AMD recently held a special technical meeting for the first time disclosed the Zen CPU architecture and public display under the same frequency 8 core 16 threads can draw Intel Core i7-6900K. However, when they talk about the architecture of some about the situation, and now at Hot Chips 2016 conference, AMD has released the first details of many Zen architecture, a detailed explanation of the 40% improvement is how come. First, the so-called 40% of the upgrade do not mean the actual performance, but the number of instruction cycles (IPC) per clock indicator changes to this theory, the object contrast is the current Excavator Excavator architecture.

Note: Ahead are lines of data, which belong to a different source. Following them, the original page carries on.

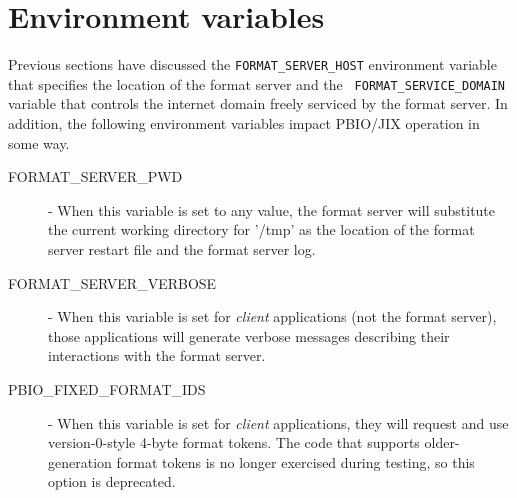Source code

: \documentclass{article}
\begin{document}
\section{Environment variables}
Previous sections have discussed the {\tt FORMAT\_SERVER\_HOST} environment
variable that specifies the location of the format server and the {\tt
FORMAT\_SERVICE\_DOMAIN} variable that controls the internet domain freely
serviced by the format server.  In addition, the following environment
variables impact PBIO/JIX operation in some way.
\begin{description}
\item[FORMAT\_SERVER\_PWD] - When this variable is set to any value, the
format server will substitute the current working directory for '/tmp' as
the location of the format server restart file and the format server log.
\item[FORMAT\_SERVER\_VERBOSE] - When this variable is set for {\it client}
applications (not the format server), those applications will generate
verbose messages describing their interactions with the format server.
\item[PBIO\_FIXED\_FORMAT\_IDS] - When this variable is set for {\it client}
applications, they will request and use version-0-style 4-byte format
tokens.  The code that supports older-generation format tokens is no longer
exercised during testing, so this option is deprecated.
\end{description}
\end{document}
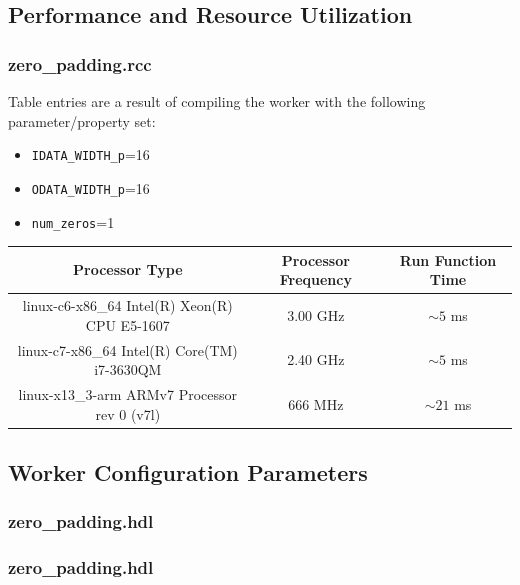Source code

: \documentclass{article}
\def\comp{zero\_padding}
\edef\ecomp{zero_padding}
\begin{document}
\begin{landscape}
\section*{Performance and Resource Utilization}
\subsubsection*{\comp.rcc}
Table entries are a result of compiling the worker with the following parameter/property set:\
\begin{itemize}
	\item \verb+IDATA_WIDTH_p+=16
	\item \verb+ODATA_WIDTH_p+=16
	\item \verb+num_zeros+=1
\end{itemize}
\begin{scriptsize}
	\begin{tabular}{|c|c|c|}
		\hline
		\rowcolor{blue}
		Processor Type                                & Processor Frequency & Run Function Time \\
		\hline
		linux-c6-x86\_64 Intel(R) Xeon(R) CPU E5-1607 & 3.00 GHz            & $\sim5$ ms        \\
		\hline
		linux-c7-x86\_64 Intel(R) Core(TM) i7-3630QM  & 2.40 GHz            & $\sim5$ ms        \\
		\hline
		linux-x13\_3-arm ARMv7 Processor rev 0 (v7l)    & 666 MHz             & $\sim21$ ms       \\
		\hline
	\end{tabular}
\section*{Worker Configuration Parameters}
\subsubsection*{\comp.hdl}

\end{scriptsize}
\subsubsection*{\comp.hdl}

\end{landscape}
\end{document}
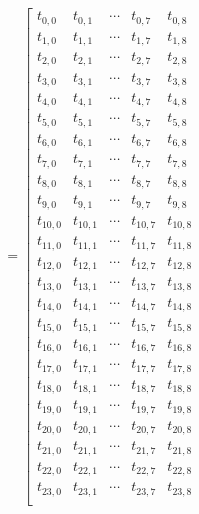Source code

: \documentclass{article}
\begin{document}
\begin{align}
    \nonumber
    \\
    &=\left[
    \begin{matrix}
        t_{0,0}  & t_{0,1}  & \cdots & t_{0,7}  & t_{0,8}  \\
        t_{1,0}  & t_{1,1}  & \cdots & t_{1,7}  & t_{1,8}  \\
        t_{2,0}  & t_{2,1}  & \cdots & t_{2,7}  & t_{2,8}  \\
        t_{3,0}  & t_{3,1}  & \cdots & t_{3,7}  & t_{3,8}  \\
        t_{4,0}  & t_{4,1}  & \cdots & t_{4,7}  & t_{4,8}  \\
        t_{5,0}  & t_{5,1}  & \cdots & t_{5,7}  & t_{5,8}  \\
        t_{6,0}  & t_{6,1}  & \cdots & t_{6,7}  & t_{6,8}  \\
        t_{7,0}  & t_{7,1}  & \cdots & t_{7,7}  & t_{7,8}  \\
        t_{8,0}  & t_{8,1}  & \cdots & t_{8,7}  & t_{8,8}  \\
        t_{9,0}  & t_{9,1}  & \cdots & t_{9,7}  & t_{9,8}  \\
        t_{10,0} & t_{10,1} & \cdots & t_{10,7} & t_{10,8} \\
        t_{11,0} & t_{11,1} & \cdots & t_{11,7} & t_{11,8} \\
        t_{12,0} & t_{12,1} & \cdots & t_{12,7} & t_{12,8} \\
        t_{13,0} & t_{13,1} & \cdots & t_{13,7} & t_{13,8} \\
        t_{14,0} & t_{14,1} & \cdots & t_{14,7} & t_{14,8} \\
        t_{15,0} & t_{15,1} & \cdots & t_{15,7} & t_{15,8} \\
        t_{16,0} & t_{16,1} & \cdots & t_{16,7} & t_{16,8} \\
        t_{17,0} & t_{17,1} & \cdots & t_{17,7} & t_{17,8} \\
        t_{18,0} & t_{18,1} & \cdots & t_{18,7} & t_{18,8} \\
        t_{19,0} & t_{19,1} & \cdots & t_{19,7} & t_{19,8} \\
        t_{20,0} & t_{20,1} & \cdots & t_{20,7} & t_{20,8} \\
        t_{21,0} & t_{21,1} & \cdots & t_{21,7} & t_{21,8} \\
        t_{22,0} & t_{22,1} & \cdots & t_{22,7} & t_{22,8} \\
        t_{23,0} & t_{23,1} & \cdots & t_{23,7} & t_{23,8} \\
    \end{matrix}

\end{align}
\end{document}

This is Zen architecture specific improvements in performance, in terms of power consumption, the core engine wherein the improvement comprises: logic supports two threads per core, branch misprediction improved, better branch prediction, a larger cache operation, wider micro instruction dispatch, larger integer / floating point instruction scheduler, larger rollback greater fallback / load / store sequence.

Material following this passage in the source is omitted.